BACKGROUND: Irisin, a cleavage peptide by fibronectin type III domain-containing protein 5 (FNDC5), has been recognized as a promotor of osteogenesis to alleviate osteoporosis (OP). However, the detailed regulatory mechanism of osteogenesis remains unclear. This study uncovered the mechanisms underlying bone formation. METHODS: Osteogenic activity was evaluated by ALP and ARS staining. Expression of target molecules and osteogenic-related factors was assessed by RT-qPCR, Western blotting, and immunohistochemical staining. The binding of euchromatic histone lysine methyltransferase 2 (EHMT2) to distal-less homeobox 3 (DLX3) promoter was validated by ChIP and luciferase reporter assays. Protein interaction, ubiquitination, and small ubiquitin-like modifier (SUMO) modification were determined by Co-IP or Ni(2+)-NTA pull-down assay. In vivo bone formation was evaluated in a mouse model.
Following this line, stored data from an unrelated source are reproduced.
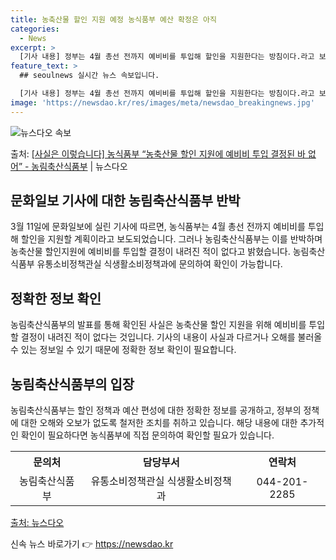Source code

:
 ```yaml
---
title: 농축산물 할인 지원 예정 농식품부 예산 확정은 아직
categories:
  - News
excerpt: >
  [기사 내용] 정부는 4월 총선 전까지 예비비를 투입해 할인을 지원한다는 방침이다.라고 보도하였습니다. [농…
feature_text: >
  ## seoulnews 실시간 뉴스 속보입니다.

  [기사 내용] 정부는 4월 총선 전까지 예비비를 투입해 할인을 지원한다는 방침이다.라고 보도하였습니다. [농…
image: 'https://newsdao.kr/res/images/meta/newsdao_breakingnews.jpg'
---
```


![뉴스다오 속보](https://newsdao.kr/res/images/meta/newsdao_breakingnews.jpg)

<p>출처: <a href="https://newsdao.kr/3329" rel="dofollow">[사실은 이렇습니다] 농식품부 “농축산물 할인 지원에 예비비 투입 결정된 바 없어” - 농림축산식품부</a> | 뉴스다오</p>

<h2 data-ke-size="size26">문화일보 기사에 대한 농림축산식품부 반박</h2>
<p data-ke-size="size16">3월 11일에 문화일보에 실린 기사에 따르면, 농식품부는 4월 총선 전까지 예비비를 투입해 할인을 지원할 계획이라고 보도되었습니다. 그러나 농림축산식품부는 이를 반박하며 농축산물 할인지원에 예비비를 투입할 결정이 내려진 적이 없다고 밝혔습니다. 농림축산식품부 유통소비정책관실 식생활소비정책과에 문의하여 확인이 가능합니다.</p>

<h2 data-ke-size="size26">정확한 정보 확인</h2>
<p data-ke-size="size16">농림축산식품부의 발표를 통해 확인된 사실은 농축산물 할인 지원을 위해 예비비를 투입할 결정이 내려진 적이 없다는 것입니다. 기사의 내용이 사실과 다르거나 오해를 불러올 수 있는 정보일 수 있기 때문에 정확한 정보 확인이 필요합니다.</p>

<h2 data-ke-size="size26">농림축산식품부의 입장</h2>
<p data-ke-size="size16">농림축산식품부는 할인 정책과 예산 편성에 대한 정확한 정보를 공개하고, 정부의 정책에 대한 오해와 오보가 없도록 철저한 조치를 취하고 있습니다. 해당 내용에 대한 추가적인 확인이 필요하다면 농식품부에 직접 문의하여 확인할 필요가 있습니다.</p>

<table>
	<tr>
		<th style="text-align: center;">문의처</th>
		<th style="text-align: center;">담당부서</th>
		<th style="text-align: center;">연락처</th>
	</tr>
	<tr>
		<td style="text-align: center;">농림축산식품부</td>
		<td style="text-align: center;">유통소비정책관실 식생활소비정책과</td>
		<td style="text-align: center;">044-201-2285</td>
	</tr>
</table>

<p data-ke-size="size16"><a href="https://newsdao.kr/3329">출처: 뉴스다오</a></p> 

신속 뉴스 바로가기 👉 <a href="https://newsdao.kr" rel="dofollow">https://newsdao.kr</a>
Histological analysis was performed by HE and Masson staining. RESULTS: EHMT2 expression was decreased, while DLX3 expression was increased during osteogenic differentiation in vitro. Down-regulation of EHMT2 facilitated osteogenesis via enhancing DLX3 transcription and expression with assistance of H3K9me2. Moreover, EHMT2 was down-regulated by S-phase kinase-associated protein 2 (SKP2)-mediated ubiquitination, whereas protein inhibitor of activated STAT 4 (PIAS4)-mediated SUMOylation exerted an opposite role. Finally, irisin down-regulated EHMT2 via repressing SUMOylation and promoting ubiquitination of EHMT2, thus contributing to bone formation. CONCLUSION: Epigenetic modification-mediated down-regulation of EHMT2 by irisin leads to transcriptional activation of DLX3, thus promoting bone formation. SUPPLEMENTARY INFORMATION: The online version contains supplementary material available at 10.1186/s12964-025-02463-x.